What can explain the accuracy of these markets? At one level, given the pervasive underpricing,

one might argue that prediction markets may perform well by simply forecasting a market capitalization

higher than that indicated using preliminary price ranges from the prospectus. However, two pieces of

evidence counter this. First, IEM prices predicted well even before preliminary price ranges and share

quantities were available. Second, shortly after the initial ranges were announced, the IEM prices

predicted a market capitalization near the average of the price range, not above the range, and the

prediction fell long before the price range was revised down.
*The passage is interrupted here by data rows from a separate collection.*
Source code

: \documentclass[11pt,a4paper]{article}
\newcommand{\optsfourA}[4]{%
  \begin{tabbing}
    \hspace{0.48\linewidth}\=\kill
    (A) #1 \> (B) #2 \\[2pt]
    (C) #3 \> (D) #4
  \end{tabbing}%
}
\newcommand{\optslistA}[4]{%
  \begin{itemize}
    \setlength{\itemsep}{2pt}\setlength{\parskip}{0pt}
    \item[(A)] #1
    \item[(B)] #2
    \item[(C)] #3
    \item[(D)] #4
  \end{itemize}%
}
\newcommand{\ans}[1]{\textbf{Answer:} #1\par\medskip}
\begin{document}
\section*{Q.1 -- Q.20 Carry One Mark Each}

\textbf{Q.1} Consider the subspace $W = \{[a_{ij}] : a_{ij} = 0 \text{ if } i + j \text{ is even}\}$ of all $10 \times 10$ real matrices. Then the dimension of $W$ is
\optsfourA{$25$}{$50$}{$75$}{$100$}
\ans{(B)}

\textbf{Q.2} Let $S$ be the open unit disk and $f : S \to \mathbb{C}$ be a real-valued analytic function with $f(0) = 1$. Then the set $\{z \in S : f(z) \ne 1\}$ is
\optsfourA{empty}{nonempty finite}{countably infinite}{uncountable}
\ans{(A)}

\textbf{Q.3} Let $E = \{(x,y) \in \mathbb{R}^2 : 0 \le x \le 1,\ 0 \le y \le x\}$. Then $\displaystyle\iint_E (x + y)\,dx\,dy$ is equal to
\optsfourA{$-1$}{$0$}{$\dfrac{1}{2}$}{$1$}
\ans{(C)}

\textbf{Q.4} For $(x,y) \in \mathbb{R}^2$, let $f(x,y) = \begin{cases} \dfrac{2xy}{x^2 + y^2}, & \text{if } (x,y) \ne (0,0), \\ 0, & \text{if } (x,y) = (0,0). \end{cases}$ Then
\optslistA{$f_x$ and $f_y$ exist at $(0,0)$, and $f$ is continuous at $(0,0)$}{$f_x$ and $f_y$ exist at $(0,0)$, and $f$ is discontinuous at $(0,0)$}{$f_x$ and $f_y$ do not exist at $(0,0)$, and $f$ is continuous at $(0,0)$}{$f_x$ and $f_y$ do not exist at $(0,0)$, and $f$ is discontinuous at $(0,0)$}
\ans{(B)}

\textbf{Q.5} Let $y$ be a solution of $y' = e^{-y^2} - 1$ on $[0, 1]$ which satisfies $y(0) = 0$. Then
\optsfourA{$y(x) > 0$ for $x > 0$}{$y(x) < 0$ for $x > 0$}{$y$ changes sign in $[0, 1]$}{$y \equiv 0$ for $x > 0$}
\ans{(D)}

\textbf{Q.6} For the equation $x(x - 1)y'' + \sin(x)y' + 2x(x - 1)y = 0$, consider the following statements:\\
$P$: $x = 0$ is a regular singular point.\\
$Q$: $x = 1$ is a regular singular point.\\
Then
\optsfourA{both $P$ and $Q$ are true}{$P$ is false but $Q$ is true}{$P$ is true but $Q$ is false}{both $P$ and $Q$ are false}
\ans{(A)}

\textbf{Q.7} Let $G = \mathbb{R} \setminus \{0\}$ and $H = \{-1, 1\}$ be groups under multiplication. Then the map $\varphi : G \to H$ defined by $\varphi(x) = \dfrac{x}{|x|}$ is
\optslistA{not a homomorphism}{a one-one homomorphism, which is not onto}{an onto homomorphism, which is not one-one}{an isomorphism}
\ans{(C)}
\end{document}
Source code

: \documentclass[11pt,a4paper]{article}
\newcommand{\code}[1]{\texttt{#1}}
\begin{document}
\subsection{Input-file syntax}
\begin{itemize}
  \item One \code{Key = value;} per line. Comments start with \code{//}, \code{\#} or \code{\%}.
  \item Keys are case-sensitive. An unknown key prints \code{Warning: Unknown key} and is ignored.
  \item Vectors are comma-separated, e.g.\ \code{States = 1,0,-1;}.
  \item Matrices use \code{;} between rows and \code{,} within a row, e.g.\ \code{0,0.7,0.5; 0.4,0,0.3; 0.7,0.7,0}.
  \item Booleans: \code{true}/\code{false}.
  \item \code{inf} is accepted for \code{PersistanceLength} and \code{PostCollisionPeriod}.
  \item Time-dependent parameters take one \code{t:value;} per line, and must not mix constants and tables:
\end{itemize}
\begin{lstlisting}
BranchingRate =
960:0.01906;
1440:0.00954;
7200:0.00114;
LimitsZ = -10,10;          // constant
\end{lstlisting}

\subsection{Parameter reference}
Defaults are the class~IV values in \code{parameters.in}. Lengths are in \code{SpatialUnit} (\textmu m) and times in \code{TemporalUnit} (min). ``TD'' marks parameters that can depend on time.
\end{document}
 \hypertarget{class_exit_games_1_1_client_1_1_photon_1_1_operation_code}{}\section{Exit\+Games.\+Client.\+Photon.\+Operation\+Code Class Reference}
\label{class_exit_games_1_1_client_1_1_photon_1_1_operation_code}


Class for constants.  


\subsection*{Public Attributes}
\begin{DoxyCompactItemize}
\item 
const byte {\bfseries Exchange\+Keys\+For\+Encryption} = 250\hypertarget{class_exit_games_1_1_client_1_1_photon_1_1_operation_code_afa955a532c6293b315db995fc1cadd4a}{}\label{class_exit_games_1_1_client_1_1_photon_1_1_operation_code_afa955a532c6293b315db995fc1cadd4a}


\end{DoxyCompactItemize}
Thus, prediction market traders appear to

do more than simply “mark up” preliminary price ranges from the prospectus. Why might this be

possible? Recent evidence suggests that the degree of underpricing may be predicted from publicly

available information that underwriters and/or companies do not build into prices (e.g., Bradley and

Jordan, 2002, Loughran and Ritter, 2002, and Lowry and Schwert, 2004). Participants in prediction

markets may be able to incorporate this information without the biases and conflicts frequently

hypothesized to affect firms, investment bankers and investors.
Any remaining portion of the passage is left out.